Yes we can say that Iran's Shiite state has different philosophies than al Qaeda but does that mean that they have different goals? Are they willing to join forces for a common desire? And do they always use different tactics? But have we not seen that Iran is willing to use the same tactics through Hezbollah and Hamas as well as the Shiites in Iraq?
Iran is a nation-state first and foremost, not some transnational religious-inspired movement.

So I must be fooling myself that the Mullahs have no power in Iran. They may not want to do the dirty work but this does not mean that they will not use proxies or recruits to spread their ideology. Iran has for decades wanted hegemony over the Arab countries. That is why Saddam actually had some support from other Arab nations in his fight with Iran.
Iran is not interested in overthrowing the West’s political and economic order, it just wants to receive its due place in those corridors of power.

Yes it wants respect. But respect does not come from acting like a child and secondly respect is earned not granted.
Often from what I see, it is authoritarian regimes want/desire respect. North Korea is much the same way. Lastly there is no "due place" for any nation. They just like members of a team must find their own place and this is hopefully with respect to others.
Quest for the bomb:
But even in its quest for the bomb, Tehran displays a calculated cynicism throughout, demonstrating all too well that it understands that nukes are for having, not for using.
Iran will get the bomb, no matter how the United States or its allies seek to prevent that outcome. Tehran was the regional power most pleased by seeing both the Taliban and Saddam deposed.

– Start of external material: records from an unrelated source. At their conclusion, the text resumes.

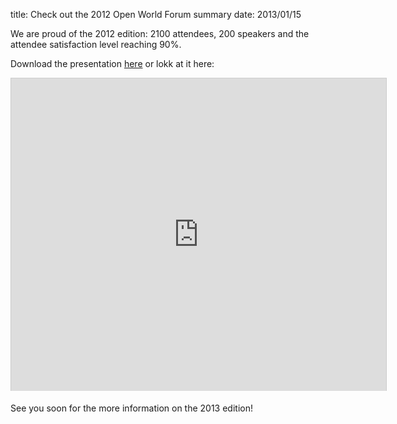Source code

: title: Check out the 2012 Open World Forum summary
date: 2013/01/15

We are proud of the 2012 edition: 2100 attendees, 200 speakers and the attendee satisfaction level reaching 90%.

Download the presentation <a href="http://fr.slideshare.net/OpenWorldForum/open-world-forum-2012-outcomes">here</a> or lokk at it here:

<iframe src="http://fr.slideshare.net/slideshow/embed_code/16005999" width="600" height="500" frameborder="0" marginwidth="0" marginheight="0" scrolling="no" style="border:1px solid #CCC;border-width:1px 1px 0;margin-bottom:5px" allowfullscreen webkitallowfullscreen mozallowfullscreen> </iframe>


See you soon for the more information on the 2013 edition!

Yes that is a rational understanding but there has been enough indications that Israel may be a target even if it is not with use of the nuclear bomb. It may just send over a missile as an act of terrorism-even if it is just dude.
So if Tehran is going to get the bomb no matter what, the question shifts from “What can the United States do to prevent it?” to “What does the United States get out of it?”

That is a logical question. But what did we get from China, Pakistan or North Korea? This still has not convinced me that prevention from them making a bomb is not worth it.
Iran is the one country in the region where it’s the rulers who hate the United States and the public that loves us

I can agree with this statement, from my reading and from people I have met.
Why? Because a huge hang-up in the Palestinian-Israeli struggle has been the Muslim world’s sense of military inferiority, which was first proven in a series of wars across the latter half of the twentieth century and which remains codified in the popular imagination by Israel’s possession of both the bomb and a nuclear superpower sponsor willing to wage war on its behalf — two things the Middle East’s Muslim states have always lacked.

Some how they managed to not feel inferior when the wars broke out in 1948 and 1967. With five armies and Israel's back to the sea, they could not "win". So whose fault is that? Saddam effectively destroyed his and Iran's war making ability for some time. It also seems that Barnett has little memory of history. Many of the Arab states had the backing of Russia and presently China is getting into the picture. So yes they had the backing of a superpower with the bomb. And from an editorial from Kuwait: Arabs Must 'Accept Defeat' in Lebanon
. Which is basically saying just get over it. Spend your energy on something more productive than hate.
Security through nuclear equality?
Iran’s possession of nuclear weapons levels that playing field in a proximate sense, by finally allowing the Muslim Middle East to sit one player at the negotiating table as Israel’s nuclear equal. This is not just opportune, it is crucial.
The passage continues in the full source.